Cloning of growth hormone, somatolactin, and their receptor mRNAs, their expression in organs, during development, and on salinity stress in the hermaphroditic fish, Kryptolebias marmoratus

Abstract

Salinity is an important parameter that affects survival and metabolism in fish. In fish, pituitary growth hormone (GH) regulates physiological functions including adaptation to different salinity as well as somatic growth. GH is stimulated by growth hormone-releasing hormone (GHRH) and exerts its function via binding to growth hormone receptor (GHR). As Kryptolebias marmoratus is a euryhaline fish, this species would be a useful model species for studying the adaptation to osmotic stress conditions. Here, we cloned GH, -GHR, somatolactin (SL), and somatolactin receptor (SLR) genes, and analyzed their expression patterns in different tissues and during early developmental stages by using real-time RT-PCR. We also further examined expression of them after acclimation to different salinity. Tissue distribution studies revealed that Km-GH and -SL mRNAs were remarkably expressed in brain and pituitary, whereas Km-GHR and -SLR mRNAs were predominantly expressed in liver, followed by gonad, muscle, pituitary, and brain. During embryonic developmental stages, the expression of their mRNA was increased at stage 3 (9 dpf). The Km-GH and -SL mRNA transcripts were constantly elevated until stage 5 (5h post hatch), whereas Km-GHR and -SLR mRNA levels decreased at this stage.

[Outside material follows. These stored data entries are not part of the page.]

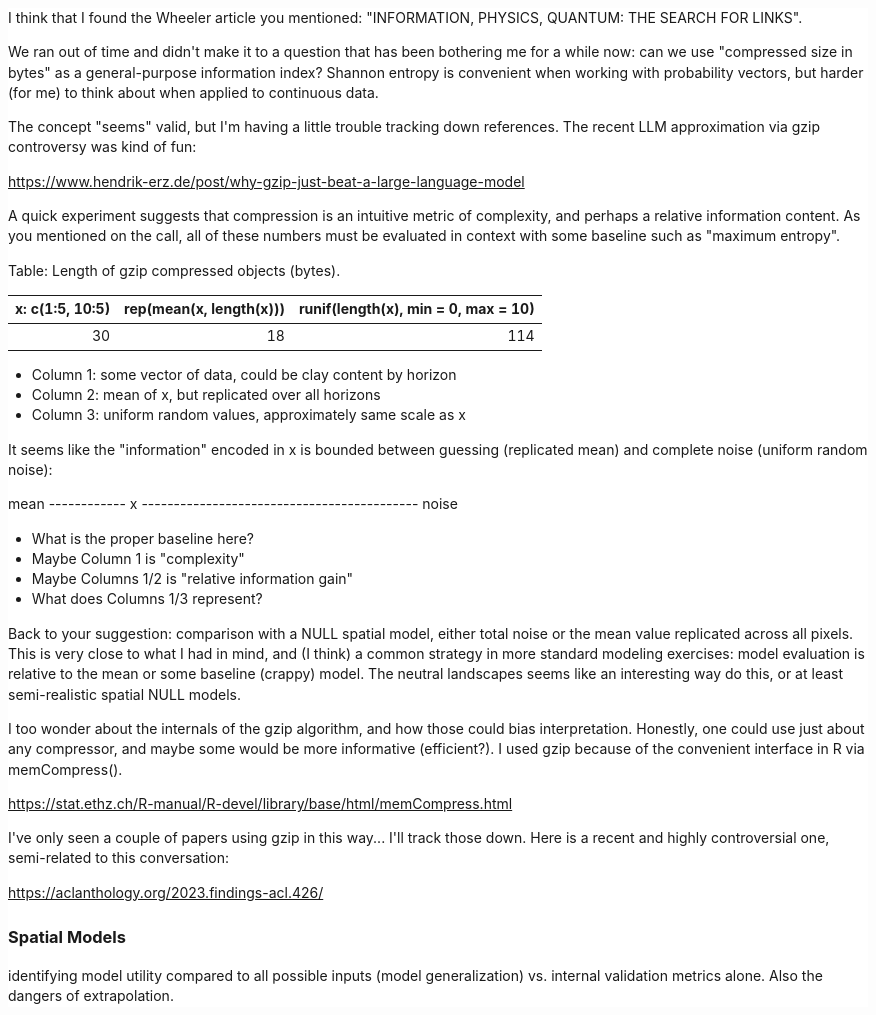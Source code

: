 

I think that I found the Wheeler article you mentioned: "INFORMATION, PHYSICS, QUANTUM: THE SEARCH FOR LINKS".

We ran out of time and didn't make it to a question that has been bothering me for a while now: can we use "compressed size in bytes" as a general-purpose information index? Shannon entropy is convenient when working with probability vectors, but harder (for me) to think about when applied to continuous data.

The concept "seems" valid, but I'm having a little trouble tracking down references. The recent LLM approximation via gzip controversy was kind of fun:

https://www.hendrik-erz.de/post/why-gzip-just-beat-a-large-language-model

A quick experiment suggests that compression is an intuitive metric of complexity, and perhaps a relative information content. As you mentioned on the call, all of these numbers must be evaluated in context with some baseline such as "maximum entropy".

Table: Length of gzip compressed objects (bytes).

| x: c(1:5, 10:5)| rep(mean(x, length(x)))| runif(length(x), min = 0, max = 10)|
|---------------:|-----------------------:|-----------------------------------:|
|              30|                      18|                                 114|


  * Column 1: some vector of data, could be clay content by horizon
  * Column 2: mean of x, but replicated over all horizons
  * Column 3: uniform random values, approximately same scale as x


It seems like the "information" encoded in x is bounded between guessing (replicated mean) and complete noise (uniform random noise):

mean ------------ x ------------------------------------------- noise

  * What is the proper baseline here?
  * Maybe Column 1 is "complexity"
  * Maybe Columns 1/2 is "relative information gain"
  * What does Columns 1/3 represent?


Back to your suggestion: comparison with a NULL spatial model, either total noise or the mean value replicated across all pixels. This is very close to what I had in mind, and (I think) a common strategy in more standard modeling exercises: model evaluation is relative to the mean or some baseline (crappy) model. The neutral landscapes seems like an interesting way do this, or at least semi-realistic spatial NULL models.

I too wonder about the internals of the gzip algorithm, and how those could bias interpretation. Honestly, one could use just about any compressor, and maybe some would be more informative (efficient?). I used gzip because of the convenient interface in R via memCompress().

https://stat.ethz.ch/R-manual/R-devel/library/base/html/memCompress.html

I've only seen a couple of papers using gzip in this way... I'll track those down. Here is a recent and highly controversial one, semi-related to this conversation:

https://aclanthology.org/2023.findings-acl.426/

### Spatial Models
identifying model utility compared to all possible inputs (model generalization) vs. internal validation metrics alone. Also the dangers of extrapolation.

After we transferred K. marmoratus from control (12 psu) to hyper-osmotic condition (hyperseawater, HSW; 33 psu), Km-GH, -SL, and GHR mRNA levels were enhanced. In hypo-osmotic conditions like freshwater (FW), Km-GH and -SL expressions were modulated 24 h after exposure, and Km-SLR transcripts were significantly upregulated. This finding suggests that Km-GH and -SL may be involved in the osmoregulatory mechanism under hyper-osmotic as well as hypo-osmotic stress. This is the first report on transcriptional modulation and relationship of GH, GHR, SL, and SLR during early development and after salinity stress. This study will be helpful to a better understanding on molecular mechanisms of adaptation response to salt stress in euryhaline fish.